I suppose that a good place to start would simply be with an introduction of myself and my fitness journey. I’m 20 years old and started my fitness journey last June. I had always been reasonably active in high school, but when I started college that pretty much stopped completely. When I first started, I wasn’t very serious about losing weight or working out- I just went to the gym a couple of times a week and made minimal changes to my diet. Everyone’s journey is different and starts for a different reason, and I started because I was uncomfortable with my weight and the lifestyle that I was living. I was the definition of a couch potato- I slept all the time and was rarely active. Netflix was my main (AKA one and only) hobby. My typical snacks consisted of flaming hot Chester’s Cheetos Fries (which will always be delicious) and Oreos (my favorite cookies that I will never ever give up no matter what ANYONE says). I also work at a fast food restaurant, and regularly gave into the temptation to binge on fried, salty food. I felt sluggish and unmotivated, and I was stuck in a slump both physically and emotionally. I knew that I had to make a change, so I started getting serious about my health- both physical and mental. I realized that –spoiler alert- I would actually have to WORK HARD for what I wanted. I’ve been serious about being healthy for probably about a year now, and since then I’ve lost 22 pounds and feel like I’m on top of the world. It’s taken me quite a while to get to the place I am now, which is why I will always encourage people to persevere even if they feel as though they aren’t seeing any changes! At this point in time, I work out 6-7 days a week and have changed my diet completely. I don’t deprive myself of the things I love (…. Oreos) but at the same time I’ve recognized that I have to eat to fuel my body, not to satisfy my cravings. There are so many different elements that have contributed to my success thus far, there’s no way I could put them all in this one post. I hope to be able to share all of these things with you all as this new journey of mine progresses!

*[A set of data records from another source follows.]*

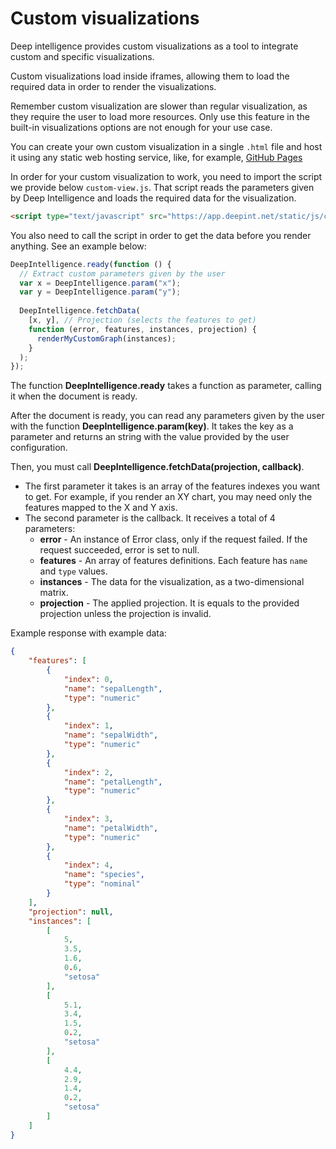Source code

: # Custom visualizations

Deep intelligence provides custom visualizations as a tool to integrate custom and specific visualizations. 

Custom visualizations load inside iframes, allowing them to load the required data in order to render the visualizations.

Remember custom visualization are slower than regular visualization, as they require the user to load more resources. Only use this feature in the built-in visualizations options are not enough for your use case.

You can create your own custom visualization in a single `.html` file and host it using any static web hosting service, like, for example, [GitHub Pages](https://pages.github.com/)

In order for your custom visualization to work, you need to import the script we provide below `custom-view.js`. That script reads the parameters given by Deep Intelligence and loads the required data for the visualization. 

```html
<script type="text/javascript" src="https://app.deepint.net/static/js/custom-view.js"></script>
```

You also need to call the script in order to get the data before you render anything. See an example below:

```js
DeepIntelligence.ready(function () {
  // Extract custom parameters given by the user
  var x = DeepIntelligence.param("x");
  var y = DeepIntelligence.param("y");
  
  DeepIntelligence.fetchData(
    [x, y], // Projection (selects the features to get)
    function (error, features, instances, projection) {
      renderMyCustomGraph(instances);
    }
  );
});
```

The function **DeepIntelligence.ready** takes a function as parameter, calling it when the document is ready.

After the document is ready, you can read any parameters given by the user with the function **DeepIntelligence.param(key)**. It takes the key as a parameter and returns an string with the value provided by the user configuration.

Then, you must call **DeepIntelligence.fetchData(projection, callback)**. 
 - The first parameter it takes is an array of the features indexes you want to get. For example, if you render an XY chart, you may need only the features mapped to the X and Y axis.
 - The second parameter is the callback. It receives a total of 4 parameters:
   - **error** - An instance of Error class, only if the request failed. If the request succeeded, error is set to null.
   - **features** - An array of features definitions. Each feature has `name` and `type` values.
   - **instances** - The data for the visualization, as a two-dimensional matrix.
   - **projection** - The applied projection. It is equals to the provided projection unless the projection is invalid.

Example response with example data:

```json
{
    "features": [
        {
            "index": 0,
            "name": "sepalLength",
            "type": "numeric"
        },
        {
            "index": 1,
            "name": "sepalWidth",
            "type": "numeric"
        },
        {
            "index": 2,
            "name": "petalLength",
            "type": "numeric"
        },
        {
            "index": 3,
            "name": "petalWidth",
            "type": "numeric"
        },
        {
            "index": 4,
            "name": "species",
            "type": "nominal"
        }
    ],
    "projection": null,
    "instances": [
        [
            5,
            3.5,
            1.6,
            0.6,
            "setosa"
        ],
        [
            5.1,
            3.4,
            1.5,
            0.2,
            "setosa"
        ],
        [
            4.4,
            2.9,
            1.4,
            0.2,
            "setosa"
        ]
    ]
}
```
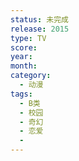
```yaml
---
status: 未完成
release: 2015
type: TV
score:
year:
month:
category:
  - 动漫
tags:
  - B类
  - 校园
  - 奇幻
  - 恋爱
  - 
---
```

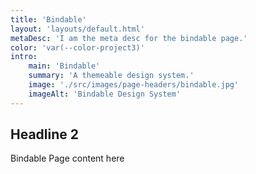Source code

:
 ```yaml
---
title: 'Bindable'
layout: 'layouts/default.html'
metaDesc: 'I am the meta desc for the bindable page.'
color: 'var(--color-project3)'
intro:
    main: 'Bindable'
    summary: 'A themeable design system.'
    image: './src/images/page-headers/bindable.jpg'
    imageAlt: 'Bindable Design System'
---
```


## Headline 2

Bindable Page content here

One of the biggest drawbacks I had in starting this blog was simply that I have no idea where to start. I would love to know if any of you have any questions or suggestions- please email them to squatsandsass@yahoo.com! I hope to be able to address any and all questions that people have and look forward to hearing from you guys! My goal is to make at least one post a week on this blog (maybe more, depending on how many times I get random inspiration for blog posts) and I would love to get both feedback and ideas so PLEASE do not hesitate to inundate my inbox!

Thank you so much for taking the time to read my ramblings! TGIF and have a great weekend, everyone!